02/04/2013

La mauvaise cote du président

La mauvaise cote du Président.

François Holllande, Président de la République française, possède la plus mauvaise cote jamais enregistrée par un de ses semblables. La raison en est que les Français n’ont pas encore compris la fonction de la politique en économie   : s’attendre à ce que les hommes politiques résolvent la crise qui sévit actuellement,c’est croire en un pouvoir qu’ils n’ont pas. C’est aussi se méprendre sur la nature même du système économique.

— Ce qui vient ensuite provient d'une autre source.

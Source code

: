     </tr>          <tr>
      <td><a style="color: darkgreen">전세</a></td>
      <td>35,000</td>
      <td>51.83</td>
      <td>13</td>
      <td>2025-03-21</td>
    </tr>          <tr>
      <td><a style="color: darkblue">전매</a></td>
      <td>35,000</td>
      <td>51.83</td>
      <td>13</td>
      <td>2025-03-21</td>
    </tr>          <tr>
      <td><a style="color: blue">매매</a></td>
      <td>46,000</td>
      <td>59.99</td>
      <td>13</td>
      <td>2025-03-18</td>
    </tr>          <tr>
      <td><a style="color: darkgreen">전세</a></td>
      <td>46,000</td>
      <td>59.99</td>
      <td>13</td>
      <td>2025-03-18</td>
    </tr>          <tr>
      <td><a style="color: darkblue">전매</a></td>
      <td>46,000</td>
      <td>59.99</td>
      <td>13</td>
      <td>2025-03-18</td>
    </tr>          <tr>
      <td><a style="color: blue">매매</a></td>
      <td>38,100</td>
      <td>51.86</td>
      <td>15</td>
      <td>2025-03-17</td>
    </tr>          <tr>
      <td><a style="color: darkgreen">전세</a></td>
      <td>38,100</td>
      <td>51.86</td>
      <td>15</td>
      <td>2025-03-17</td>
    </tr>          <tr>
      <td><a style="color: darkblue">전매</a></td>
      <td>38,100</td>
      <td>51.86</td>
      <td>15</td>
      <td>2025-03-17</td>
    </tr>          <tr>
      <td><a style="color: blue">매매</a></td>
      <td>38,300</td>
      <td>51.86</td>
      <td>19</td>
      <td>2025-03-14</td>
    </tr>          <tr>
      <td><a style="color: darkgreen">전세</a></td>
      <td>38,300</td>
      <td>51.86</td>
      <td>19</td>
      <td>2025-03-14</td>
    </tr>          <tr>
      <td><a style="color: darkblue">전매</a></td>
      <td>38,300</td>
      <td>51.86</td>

Celui-ci, en effet, est semblable à une machine. Une machine est faite pour accomplir une certaine tâche et, pour cela, elle obéit à certaines règles et, si l’on veut lui faire faire autre chose que ce pourquoi elle est faite, c’est peine perdue   : ça ne marchera pas.
Un systéme économique est une institution et une institution n’est pas un phénomène naturel, parce qu’elle est créée par les hommes   : son but est de pérenniser une coutume, une pensée, un moyen d’action. Comment  arrive-t-on à ce résultat   ? En la bétonnant dans une loi.

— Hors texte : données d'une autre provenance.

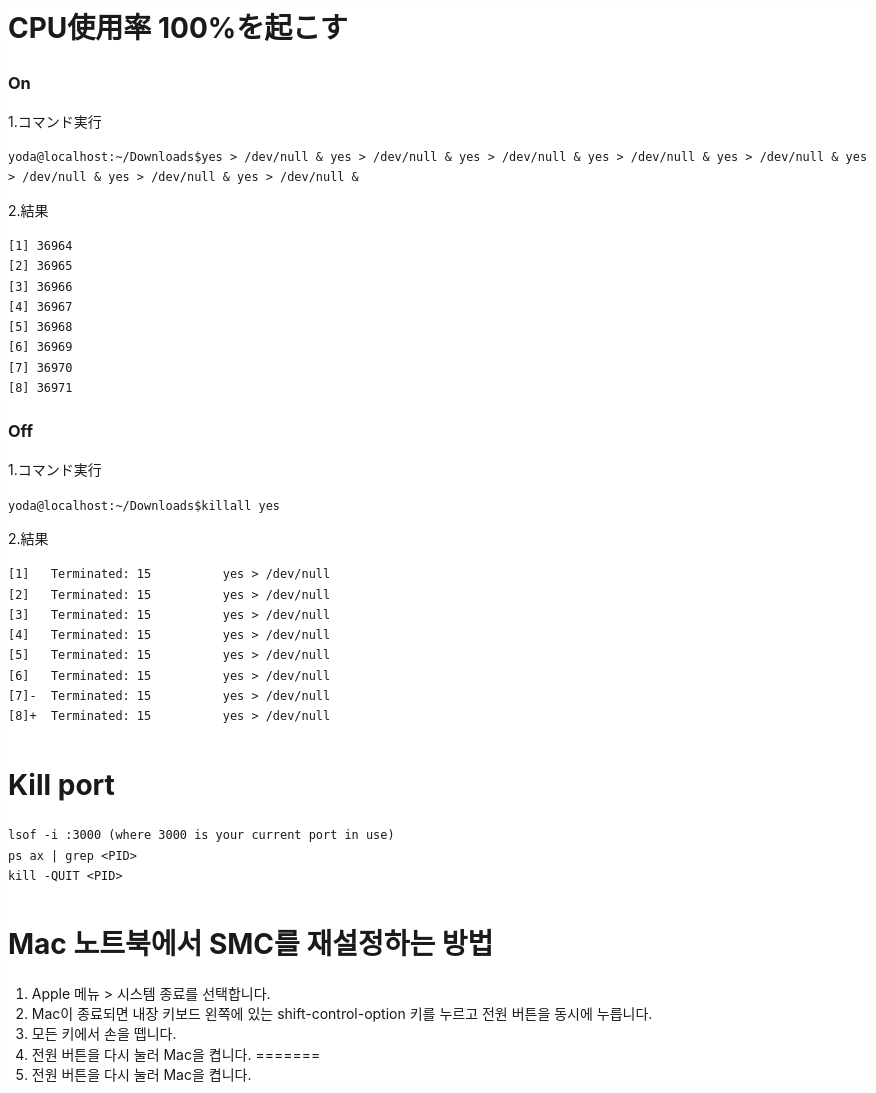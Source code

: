 # CPU使用率 100%を起こす

### On

1.コマンド実行

```Shell
yoda@localhost:~/Downloads$yes > /dev/null & yes > /dev/null & yes > /dev/null & yes > /dev/null & yes > /dev/null & yes > /dev/null & yes > /dev/null & yes > /dev/null &
```

2.結果

```etc
[1] 36964
[2] 36965
[3] 36966
[4] 36967
[5] 36968
[6] 36969
[7] 36970
[8] 36971
```

### Off

1.コマンド実行

```Shell
yoda@localhost:~/Downloads$killall yes
```

2.結果

```etc
[1]   Terminated: 15          yes > /dev/null
[2]   Terminated: 15          yes > /dev/null
[3]   Terminated: 15          yes > /dev/null
[4]   Terminated: 15          yes > /dev/null
[5]   Terminated: 15          yes > /dev/null
[6]   Terminated: 15          yes > /dev/null
[7]-  Terminated: 15          yes > /dev/null
[8]+  Terminated: 15          yes > /dev/null
```

# Kill port
```Shell
lsof -i :3000 (where 3000 is your current port in use)
ps ax | grep <PID>
kill -QUIT <PID>
```

# Mac 노트북에서 SMC를 재설정하는 방법
1. Apple 메뉴 > 시스템 종료를 선택합니다.
2. Mac이 종료되면 내장 키보드 왼쪽에 있는 shift-control-option 키를 누르고 전원 버튼을 동시에 누릅니다.
3. 모든 키에서 손을 뗍니다.
4. 전원 버튼을 다시 눌러 Mac을 켭니다.
=======
4. 전원 버튼을 다시 눌러 Mac을 켭니다.

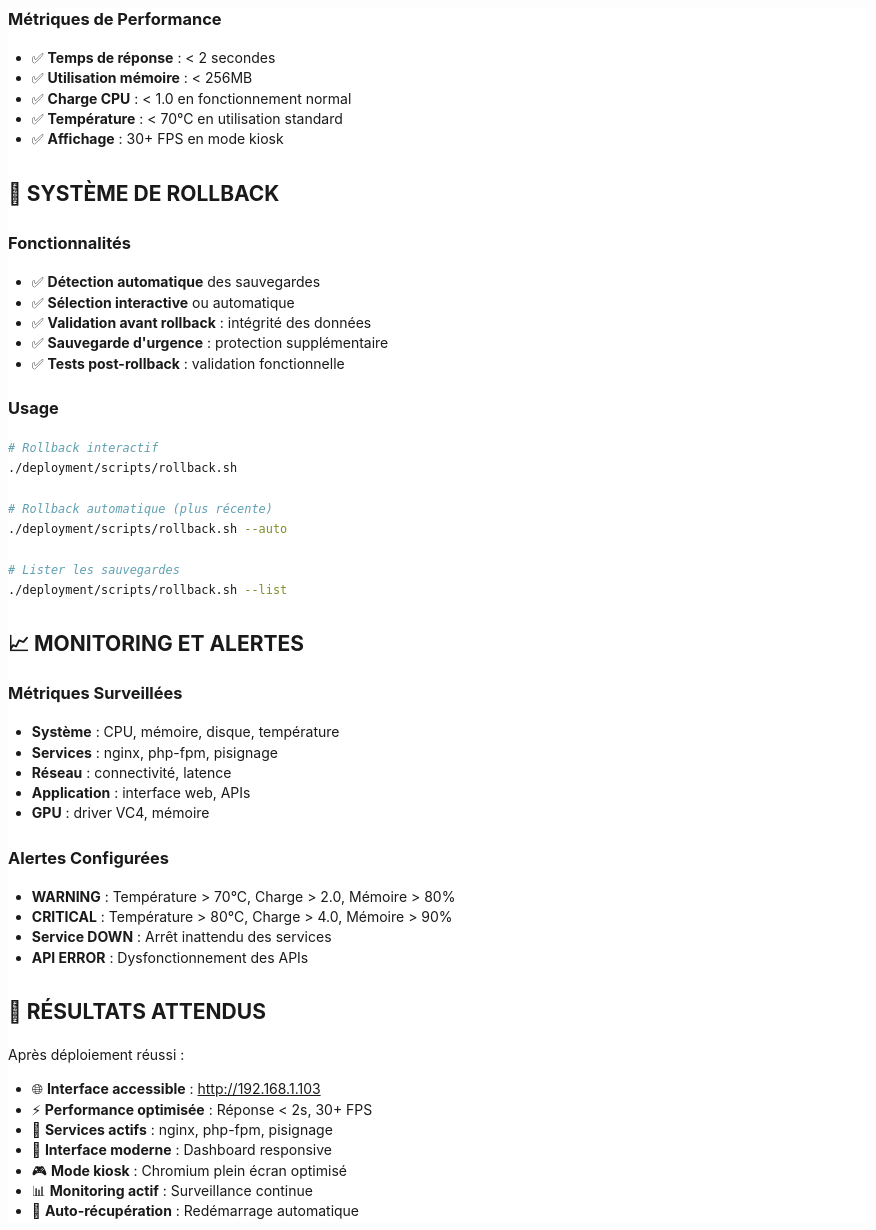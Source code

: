 ### Métriques de Performance
- ✅ **Temps de réponse** : < 2 secondes
- ✅ **Utilisation mémoire** : < 256MB
- ✅ **Charge CPU** : < 1.0 en fonctionnement normal
- ✅ **Température** : < 70°C en utilisation standard
- ✅ **Affichage** : 30+ FPS en mode kiosk

## 🔄 SYSTÈME DE ROLLBACK

### Fonctionnalités
- ✅ **Détection automatique** des sauvegardes
- ✅ **Sélection interactive** ou automatique
- ✅ **Validation avant rollback** : intégrité des données
- ✅ **Sauvegarde d'urgence** : protection supplémentaire
- ✅ **Tests post-rollback** : validation fonctionnelle

### Usage
```bash
# Rollback interactif
./deployment/scripts/rollback.sh

# Rollback automatique (plus récente)
./deployment/scripts/rollback.sh --auto

# Lister les sauvegardes
./deployment/scripts/rollback.sh --list
```

## 📈 MONITORING ET ALERTES

### Métriques Surveillées
- **Système** : CPU, mémoire, disque, température
- **Services** : nginx, php-fpm, pisignage
- **Réseau** : connectivité, latence
- **Application** : interface web, APIs
- **GPU** : driver VC4, mémoire

### Alertes Configurées
- **WARNING** : Température > 70°C, Charge > 2.0, Mémoire > 80%
- **CRITICAL** : Température > 80°C, Charge > 4.0, Mémoire > 90%
- **Service DOWN** : Arrêt inattendu des services
- **API ERROR** : Dysfonctionnement des APIs

## 🎯 RÉSULTATS ATTENDUS

Après déploiement réussi :
- 🌐 **Interface accessible** : http://192.168.1.103
- ⚡ **Performance optimisée** : Réponse < 2s, 30+ FPS
- 🔧 **Services actifs** : nginx, php-fpm, pisignage
- 📱 **Interface moderne** : Dashboard responsive
- 🎮 **Mode kiosk** : Chromium plein écran optimisé
- 📊 **Monitoring actif** : Surveillance continue
- 🔄 **Auto-récupération** : Redémarrage automatique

Cette loi, c’est la loi de la propriété privée ; dans notre Code civil en ses articles 544 à 548. L’article   546 est spécialement clair puisqu’il nous dit entre autres choses : la propriété d’une chose donne droit sur tout ce qu’elle produit.... par conséquent toute la production appartient de droit aux propriétaires des moyens de production ; ceux-ci sont, dans la théorie marxiste, les usines. Mais nous avons déjà vu aussi qu’il faut remonter plus loin que les usines parce que celles-ci aussi sont de fabrication humaine   ; nous devons remonter jusqu’aux matières premières pour avoir un élément naturel. Ce sont donc les propriétaires de ces matières qui sont, de droit, propriétaires de toute. la production.
Mais nous avons vu aussi que la production est le résultat du travail de toute la société et non pas seulement du travail des propriétaires. . Et  le système est ainsi fait que sa finalité n’est pas de satisfaire les besoins humains, mais seulement ceux des propriétaires et, accessoiremnt, les besoins de ceux dont ils ont encore besoin. Et ajoutez à ce fait que les propriétaires ont de moins en moins besoin des hommes pour travailler étant donné le dévelopement techniques des machines qui s’apparentent de plus en plus à des robots ne réquérant plus qu’une main-d’oeuvre minimale. Nous avons appris dernièrement que Apple allait remplacer 1.000 emplois (humains) par des robots. Ceux-ci présentent l’avantage sur les hommes de n’avoir ni femmes ni enfants ce qui diminue d’autant les charges sociales de l’entreprise. Les hommes sont évidemment une lourde charge pour les entreprises, surtout maintenant qu’ils sont syndiqués et réclament constamment de nouveaux droits. Personne ne s’étonne que les ouvriers doivent réclamer à leurs patrons des  droits   qui, s’ils sont légitimes, devraient  leur être accordés d’office.
Dès lors, on peut s’étonner que les hommes politiques  prétendent que les mesures budgétaires qu’ils ont prises et qui sont des mesures d’austérité, vont conduire à la croissance et par conséquent à la prospérité.
Les hommes politiques sont impuissants devant la machine institutionnelle que constitue le système économique, sauf à supprimer les lois qui le fondent, c'est-à-dire les articles 544 à 548 du Code civil. Ce que,naturellement, ils se garderont bien de faire pour ne pas chagriner les gros intérêts, c'est-à-dire les intérêts des 1426 (200 en plus que l’année passée) millardaires que comptent le monde et des millionnaires, ce qui ne forme que 1% de la population mondiale. C’est ce 1% de la population mondiale qui fait la loi en matière économique. Nous avons montré précédemment combien cette loi est injuste et l’injustice se paie par tous les désordres que nous connaissons actuellement.
Pour que la crise s’arrête, il faut revenir à l’Ordre naturel, c'est-à-dire faire en sorte que l’économie satisfasse les besoins de tous les hommes. d’où la nécessité d’établir l’Economie Distributive de l’Abondance précobisée par Jacques Duboin (1878-1976).